The University of Cologne has an unusual history: It was founded – for the second time – by the city council in 1919, more than 100 years after its predecessor institution, established in 1388, had been dissolved. Even as WWI was still being fought, the new university that had grown out of the Cologne Business School set up in 1901 was taking shape. As an institution, it combined theory, practice and social research and was formed in a spirit of progress and republicanism.
But what paths did the university take after these beginnings? How did the Nazi regime, the establishment of the West German state, the 1968 student protests and the beginnings of what we now like to call globalisation affect it? Who were the people who left their mark on the institution and what were the critical decisions that were made? What was it like being a student in Cologne in different eras, and what was the relationship between the university, the city and its people?

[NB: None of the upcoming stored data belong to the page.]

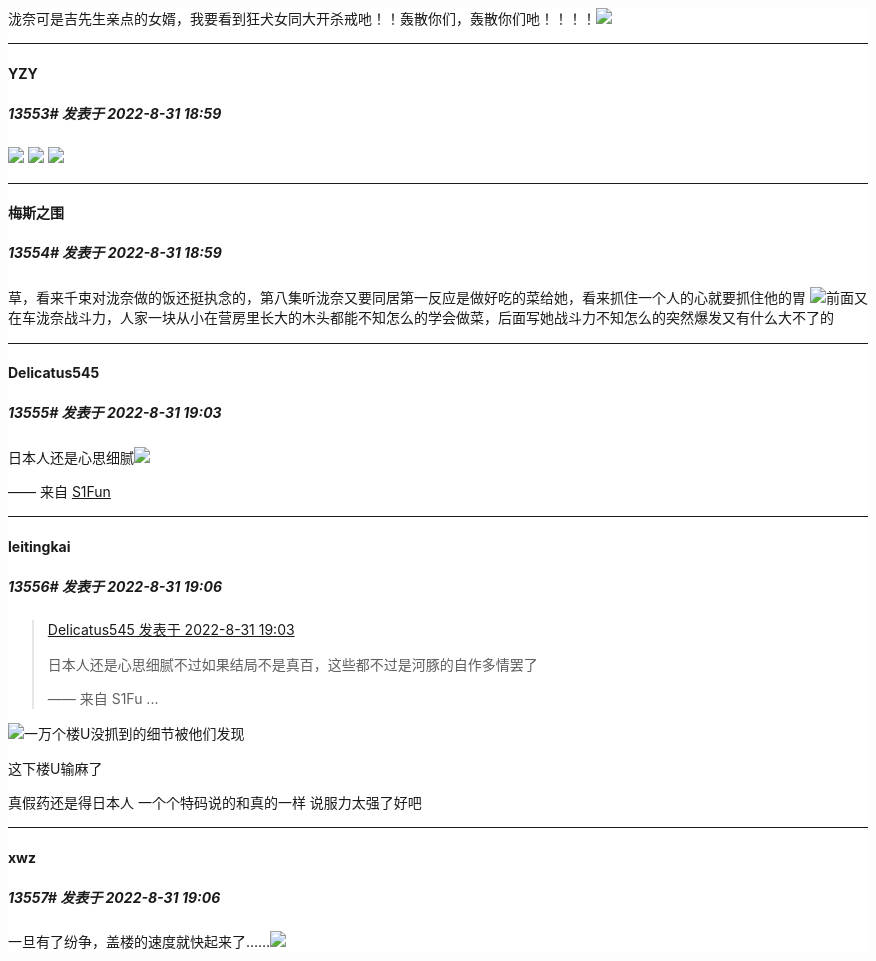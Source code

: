 泷奈可是吉先生亲点的女婿，我要看到狂犬女同大开杀戒吔！！轰散你们，轰散你们吔！！！！<img src="https://static.saraba1st.com/image/smiley/face2017/131.png" referrerpolicy="no-referrer">

*****

####  YZY  
##### 13553#       发表于 2022-8-31 18:59

<img src="https://p.sda1.dev/7/cd0bea7dc7f0e9ee476c274886513f13/CMP_20220831185736247.jpg" referrerpolicy="no-referrer">
<img src="https://p.sda1.dev/7/3486f9428e0bdc6d4f51bf7893af060f/CMP_20220831185736305.jpg" referrerpolicy="no-referrer">
<img src="https://p.sda1.dev/7/d123650fe69738a383a86cabaa6dfdb7/CMP_20220831185736371.jpg" referrerpolicy="no-referrer">

*****

####  梅斯之围  
##### 13554#       发表于 2022-8-31 18:59

草，看来千束对泷奈做的饭还挺执念的，第八集听泷奈又要同居第一反应是做好吃的菜给她，看来抓住一个人的心就要抓住他的胃
<img src="https://static.saraba1st.com/image/smiley/face2017/067.png" referrerpolicy="no-referrer">前面又在车泷奈战斗力，人家一块从小在营房里长大的木头都能不知怎么的学会做菜，后面写她战斗力不知怎么的突然爆发又有什么大不了的

*****

####  Delicatus545  
##### 13555#       发表于 2022-8-31 19:03

日本人还是心思细腻<img src="https://static.saraba1st.com/image/smiley/face2017/067.png" referrerpolicy="no-referrer">

—— 来自 [S1Fun](https://s1fun.koalcat.com)

*****

####  leitingkai  
##### 13556#       发表于 2022-8-31 19:06

<blockquote><a href="httphttps://bbs.saraba1st.com/2b/forum.php?mod=redirect&amp;goto=findpost&amp;pid=57290330&amp;ptid=2045127" target="_blank">Delicatus545 发表于 2022-8-31 19:03</a>

日本人还是心思细腻不过如果结局不是真百，这些都不过是河豚的自作多情罢了

—— 来自 S1Fu ...</blockquote>
<img src="https://static.saraba1st.com/image/smiley/face2017/068.png" referrerpolicy="no-referrer">一万个楼U没抓到的细节被他们发现

这下楼U输麻了

真假药还是得日本人 一个个特码说的和真的一样 说服力太强了好吧

*****

####  xwz  
##### 13557#       发表于 2022-8-31 19:06

一旦有了纷争，盖楼的速度就快起来了……<img src="https://static.saraba1st.com/image/smiley/face2017/049.png" referrerpolicy="no-referrer">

This book aims to present a rich, panoramic view of the university’s history stitched together from texts, biographies, images and objects. Together, they produce a vivid image of the continuities and transformations that shaped the University of Cologne from 1919 well into the 21st Century. This century has been a success story so far for the university: state-of-the-art teaching methods, a broad spectrum of disciplines and subjects, excellence in research and a very international outlook have made it a beacon of knowledge.
The volume will be published on behalf of the Rector to mark this year’s 100th anniversary of the University of Cologne’s re-establishment. It was conceived and edited by Habbo Knoch, Ralph Jessen and Hans Peter Ullmann. All three are professors at the university’s History Department and have been leading a research project into the history of the new university since 2016. A board of experts made up of members of all of the university’s departments guided the book’s production.
The chronicle was researched and written in close cooperation with the project coordinators by the Cologne-based history agency Reder, Roeseing & Prüfer.